THE DATA ::
Content starts
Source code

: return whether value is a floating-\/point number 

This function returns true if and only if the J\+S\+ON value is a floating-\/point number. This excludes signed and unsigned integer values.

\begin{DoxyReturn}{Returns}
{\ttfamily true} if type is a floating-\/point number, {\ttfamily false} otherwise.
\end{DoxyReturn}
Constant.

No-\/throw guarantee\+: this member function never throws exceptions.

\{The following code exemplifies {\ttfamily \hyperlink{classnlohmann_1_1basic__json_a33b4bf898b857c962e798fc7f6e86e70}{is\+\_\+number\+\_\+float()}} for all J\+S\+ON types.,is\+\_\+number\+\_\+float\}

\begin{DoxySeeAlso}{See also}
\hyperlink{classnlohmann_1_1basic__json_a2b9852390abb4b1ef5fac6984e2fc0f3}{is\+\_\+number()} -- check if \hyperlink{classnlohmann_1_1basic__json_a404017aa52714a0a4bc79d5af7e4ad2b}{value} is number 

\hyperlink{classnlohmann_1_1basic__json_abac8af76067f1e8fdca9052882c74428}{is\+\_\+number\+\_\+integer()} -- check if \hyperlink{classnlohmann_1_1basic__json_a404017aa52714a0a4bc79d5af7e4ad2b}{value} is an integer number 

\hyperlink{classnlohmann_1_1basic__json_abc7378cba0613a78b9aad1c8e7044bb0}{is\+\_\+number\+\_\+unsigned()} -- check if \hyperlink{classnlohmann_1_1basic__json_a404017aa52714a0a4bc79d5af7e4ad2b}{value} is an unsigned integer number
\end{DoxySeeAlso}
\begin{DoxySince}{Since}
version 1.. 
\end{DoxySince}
Content ends
PROBLEM REQUIREMENTS ::
Every entry above should be retyped exactly as shown.

SOLUTION TO THE PROBLEM ::
Source code

: return whether value is a floating-\/point number 

This function returns true if and only if the J\+S\+ON value is a floating-\/point number. This excludes signed and unsigned integer values.

\begin{DoxyReturn}{Returns}
{\ttfamily true} if type is a floating-\/point number, {\ttfamily false} otherwise.
\end{DoxyReturn}
Constant.

No-\/throw guarantee\+: this member function never throws exceptions.

\{The following code exemplifies {\ttfamily \hyperlink{classnlohmann_1_1basic__json_a33b4bf898b857c962e798fc7f6e86e70}{is\+\_\+number\+\_\+float()}} for all J\+S\+ON types.,is\+\_\+number\+\_\+float\}

\begin{DoxySeeAlso}{See also}
\hyperlink{classnlohmann_1_1basic__json_a2b9852390abb4b1ef5fac6984e2fc0f3}{is\+\_\+number()} -- check if \hyperlink{classnlohmann_1_1basic__json_a404017aa52714a0a4bc79d5af7e4ad2b}{value} is number 

\hyperlink{classnlohmann_1_1basic__json_abac8af76067f1e8fdca9052882c74428}{is\+\_\+number\+\_\+integer()} -- check if \hyperlink{classnlohmann_1_1basic__json_a404017aa52714a0a4bc79d5af7e4ad2b}{value} is an integer number 

\hyperlink{classnlohmann_1_1basic__json_abc7378cba0613a78b9aad1c8e7044bb0}{is\+\_\+number\+\_\+unsigned()} -- check if \hyperlink{classnlohmann_1_1basic__json_a404017aa52714a0a4bc79d5af7e4ad2b}{value} is an unsigned integer number
\end{DoxySeeAlso}
\begin{DoxySince}{Since}
version 1.. 
\end{DoxySince}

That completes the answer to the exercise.